In the entries below, count every line with the word "frequência". Return only the count.

▬▬▬▬▬▬▬▬▬▬

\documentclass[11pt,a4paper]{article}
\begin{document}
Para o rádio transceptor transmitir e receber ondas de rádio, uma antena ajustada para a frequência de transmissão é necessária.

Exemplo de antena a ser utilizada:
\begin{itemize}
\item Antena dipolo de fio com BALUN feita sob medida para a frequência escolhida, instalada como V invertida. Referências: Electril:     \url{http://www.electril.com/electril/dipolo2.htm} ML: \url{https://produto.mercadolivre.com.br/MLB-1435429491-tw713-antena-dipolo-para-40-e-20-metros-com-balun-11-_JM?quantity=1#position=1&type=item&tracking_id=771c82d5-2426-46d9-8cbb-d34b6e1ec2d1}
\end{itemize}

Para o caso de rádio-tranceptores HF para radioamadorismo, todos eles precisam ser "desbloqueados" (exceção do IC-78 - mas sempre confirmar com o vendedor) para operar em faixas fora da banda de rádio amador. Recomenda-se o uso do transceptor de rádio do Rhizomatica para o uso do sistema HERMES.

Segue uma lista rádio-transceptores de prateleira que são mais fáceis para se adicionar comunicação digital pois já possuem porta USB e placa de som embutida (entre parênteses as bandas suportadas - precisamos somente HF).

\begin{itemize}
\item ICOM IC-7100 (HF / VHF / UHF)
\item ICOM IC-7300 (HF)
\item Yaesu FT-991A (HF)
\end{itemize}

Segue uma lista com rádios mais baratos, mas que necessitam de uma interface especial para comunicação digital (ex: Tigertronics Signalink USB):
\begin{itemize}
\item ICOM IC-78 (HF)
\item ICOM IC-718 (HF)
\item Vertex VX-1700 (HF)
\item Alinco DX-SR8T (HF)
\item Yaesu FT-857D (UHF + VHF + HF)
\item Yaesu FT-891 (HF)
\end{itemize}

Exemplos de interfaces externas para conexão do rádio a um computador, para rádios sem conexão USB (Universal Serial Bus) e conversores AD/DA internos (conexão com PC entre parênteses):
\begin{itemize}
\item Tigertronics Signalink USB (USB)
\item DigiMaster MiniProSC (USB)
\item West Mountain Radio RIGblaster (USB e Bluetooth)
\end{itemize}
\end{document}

▬▬▬▬▬▬▬▬▬▬

**Output**
2